Teach Photography Clients What to Wear

Along with understanding cameras and knowing how to create that perfect shot, a photographer also needs to fulfill several other roles and guiding clients on what to wear to a photoshoot is one of them. Being a designer, psychologist, and comedian are some of the others. Basically, you do whatever it takes to get the perfect shot.

Having a perfectly dressed client walk into a photo session is means you’ll have something new to add to your website or portfolio. Well-dressed customers also exude a natural confidence and make it easy for you to capture great shots but unfortunately, not all clients know what to wear when having their photos taken.
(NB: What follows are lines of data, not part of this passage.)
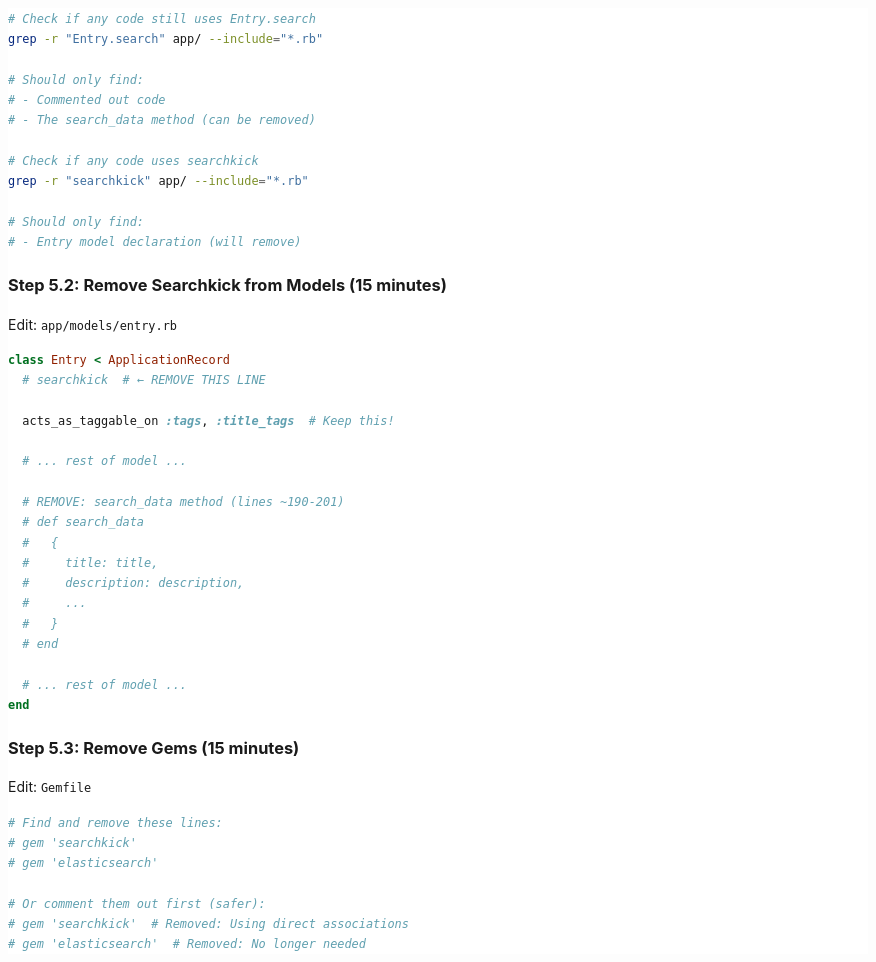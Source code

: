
 ```bash
# Check if any code still uses Entry.search
grep -r "Entry.search" app/ --include="*.rb"

# Should only find:
# - Commented out code
# - The search_data method (can be removed)

# Check if any code uses searchkick
grep -r "searchkick" app/ --include="*.rb"

# Should only find:
# - Entry model declaration (will remove)
```

### Step 5.2: Remove Searchkick from Models (15 minutes)

Edit: `app/models/entry.rb`

```ruby
class Entry < ApplicationRecord
  # searchkick  # ← REMOVE THIS LINE
  
  acts_as_taggable_on :tags, :title_tags  # Keep this!
  
  # ... rest of model ...
  
  # REMOVE: search_data method (lines ~190-201)
  # def search_data
  #   {
  #     title: title,
  #     description: description,
  #     ...
  #   }
  # end
  
  # ... rest of model ...
end
```

### Step 5.3: Remove Gems (15 minutes)

Edit: `Gemfile`

```ruby
# Find and remove these lines:
# gem 'searchkick'
# gem 'elasticsearch'

# Or comment them out first (safer):
# gem 'searchkick'  # Removed: Using direct associations
# gem 'elasticsearch'  # Removed: No longer needed
```
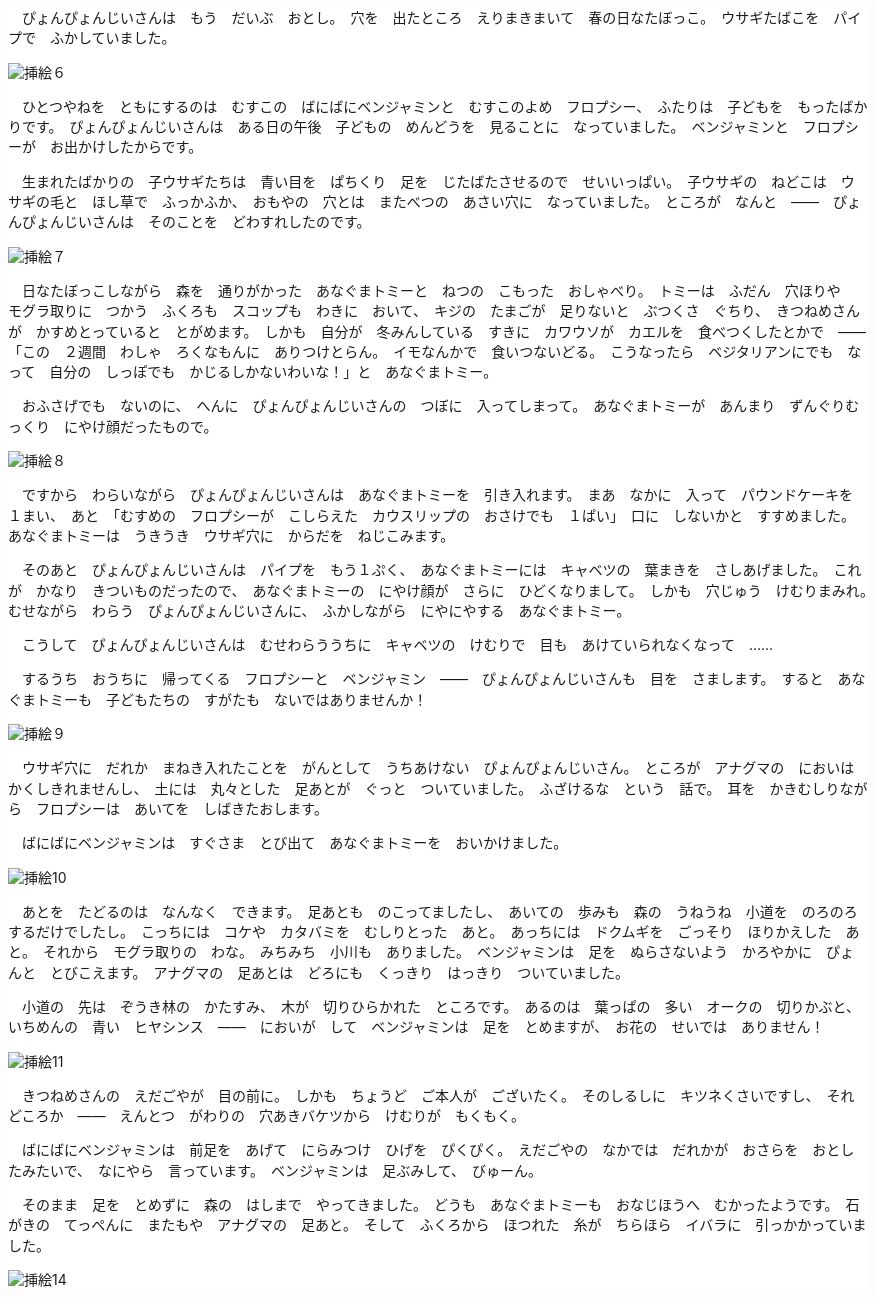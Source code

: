 　ぴょんぴょんじいさんは　もう　だいぶ　おとし。　穴を　出たところ　えりまきまいて　春の日なたぼっこ。　ウサギたばこを　パイプで　ふかしていました。

![挿絵６](https://www.aozora.gr.jp/cards/001505/files/fig56841_09.png)

　ひとつやねを　ともにするのは　むすこの　ばにばにベンジャミンと　むすこのよめ　フロプシー、　ふたりは　子どもを　もったばかりです。　ぴょんぴょんじいさんは　ある日の午後　子どもの　めんどうを　見ることに　なっていました。　ベンジャミンと　フロプシーが　お出かけしたからです。

　生まれたばかりの　子ウサギたちは　青い目を　ぱちくり　足を　じたばたさせるので　せいいっぱい。　子ウサギの　ねどこは　ウサギの毛と　ほし草で　ふっかふか、　おもやの　穴とは　またべつの　あさい穴に　なっていました。　ところが　なんと　――　ぴょんぴょんじいさんは　そのことを　どわすれしたのです。

![挿絵７](https://www.aozora.gr.jp/cards/001505/files/fig56841_10.png)

　日なたぼっこしながら　森を　通りがかった　あなぐまトミーと　ねつの　こもった　おしゃべり。　トミーは　ふだん　穴ほりや　モグラ取りに　つかう　ふくろも　スコップも　わきに　おいて、　キジの　たまごが　足りないと　ぶつくさ　ぐちり、　きつねめさんが　かすめとっていると　とがめます。　しかも　自分が　冬みんしている　すきに　カワウソが　カエルを　食べつくしたとかで　――「この　２週間　わしゃ　ろくなもんに　ありつけとらん。　イモなんかで　食いつないどる。　こうなったら　ベジタリアンにでも　なって　自分の　しっぽでも　かじるしかないわいな！」と　あなぐまトミー。

　おふさげでも　ないのに、　へんに　ぴょんぴょんじいさんの　つぼに　入ってしまって。　あなぐまトミーが　あんまり　ずんぐりむっくり　にやけ顔だったもので。

![挿絵８](https://www.aozora.gr.jp/cards/001505/files/fig56841_11.png)

　ですから　わらいながら　ぴょんぴょんじいさんは　あなぐまトミーを　引き入れます。　まあ　なかに　入って　パウンドケーキを　１まい、　あと　「むすめの　フロプシーが　こしらえた　カウスリップの　おさけでも　１ぱい」　口に　しないかと　すすめました。　あなぐまトミーは　うきうき　ウサギ穴に　からだを　ねじこみます。

　そのあと　ぴょんぴょんじいさんは　パイプを　もう１ぷく、　あなぐまトミーには　キャベツの　葉まきを　さしあげました。　これが　かなり　きついものだったので、　あなぐまトミーの　にやけ顔が　さらに　ひどくなりまして。　しかも　穴じゅう　けむりまみれ。　むせながら　わらう　ぴょんぴょんじいさんに、　ふかしながら　にやにやする　あなぐまトミー。

　こうして　ぴょんぴょんじいさんは　むせわらううちに　キャベツの　けむりで　目も　あけていられなくなって　……

　するうち　おうちに　帰ってくる　フロプシーと　ベンジャミン　――　ぴょんぴょんじいさんも　目を　さまします。　すると　あなぐまトミーも　子どもたちの　すがたも　ないではありませんか！

![挿絵９](https://www.aozora.gr.jp/cards/001505/files/fig56841_12.png)

　ウサギ穴に　だれか　まねき入れたことを　がんとして　うちあけない　ぴょんぴょんじいさん。　ところが　アナグマの　においは　かくしきれませんし、　土には　丸々とした　足あとが　ぐっと　ついていました。　ふざけるな　という　話で。　耳を　かきむしりながら　フロプシーは　あいてを　しばきたおします。

　ばにばにベンジャミンは　すぐさま　とび出て　あなぐまトミーを　おいかけました。

![挿絵10](https://www.aozora.gr.jp/cards/001505/files/fig56841_13.png)

　あとを　たどるのは　なんなく　できます。　足あとも　のこってましたし、　あいての　歩みも　森の　うねうね　小道を　のろのろするだけでしたし。　こっちには　コケや　カタバミを　むしりとった　あと。　あっちには　ドクムギを　ごっそり　ほりかえした　あと。　それから　モグラ取りの　わな。　みちみち　小川も　ありました。　ベンジャミンは　足を　ぬらさないよう　かろやかに　ぴょんと　とびこえます。　アナグマの　足あとは　どろにも　くっきり　はっきり　ついていました。

　小道の　先は　ぞうき林の　かたすみ、　木が　切りひらかれた　ところです。　あるのは　葉っぱの　多い　オークの　切りかぶと、　いちめんの　青い　ヒヤシンス　――　においが　して　ベンジャミンは　足を　とめますが、　お花の　せいでは　ありません！

![挿絵11](https://www.aozora.gr.jp/cards/001505/files/fig56841_14.png)

　きつねめさんの　えだごやが　目の前に。　しかも　ちょうど　ご本人が　ございたく。　そのしるしに　キツネくさいですし、　それどころか　――　えんとつ　がわりの　穴あきバケツから　けむりが　もくもく。

　ばにばにベンジャミンは　前足を　あげて　にらみつけ　ひげを　ぴくぴく。　えだごやの　なかでは　だれかが　おさらを　おとしたみたいで、　なにやら　言っています。　ベンジャミンは　足ぶみして、　びゅーん。

　そのまま　足を　とめずに　森の　はしまで　やってきました。　どうも　あなぐまトミーも　おなじほうへ　むかったようです。　石がきの　てっぺんに　またもや　アナグマの　足あと。　そして　ふくろから　ほつれた　糸が　ちらほら　イバラに　引っかかっていました。

![挿絵14](https://www.aozora.gr.jp/cards/001505/files/fig56841_15.png)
With the right guidance and education, however, you can experience more fuss-free photoshoots.

You will have clients who know exactly what they want, making it easier to recommend specific clothing, hair, and makeup styles but there will be clients who really aren’t sure what they want their pictures to reflect so it’s up to you to help them figure this out in order to prepare for your shoot.

Sometimes the easiest way to guide clients is to show them. By creating a few Pinterest boards that clients can use for inspiration, you won’t always need to give the same suggestions to clients who are booked for specific shoots. Create boards based on shoot, location or theme to make it even easier to guide clients.

Below are a few additional, yet simple tips that you can give clients who are looking for guidance on their photoshoot wardrobe:

  1. Stay away from busy patterns and logos. Your clients are going to be displaying these photos around their homes so explain how busy patterns and logos can really distract from the main subjects of the photos. If they would really like to wear patterns, anyone else in the shot should rather stick to solid colors.
  2. Don’t overdo the matching. Those classic blue jeans, white t-shirt family photos are a thing of the past. You no longer need to wear matching clothing to get a good family photo, opt for complimentary colors instead. If your client would really like to wear matching items of clothing, suggest a few pops of color to break things up a bit.
  3. Work with your body. If you have a client who doesn’t like certain parts of their body, suggest as politely as possible that they cover those areas up. There’s nothing worse than a client being unhappy with their photos because they’re completely focused on a specific part of their body. For example, if a woman doesn’t like her arms, she should stay away from sleeveless shirts or dresses.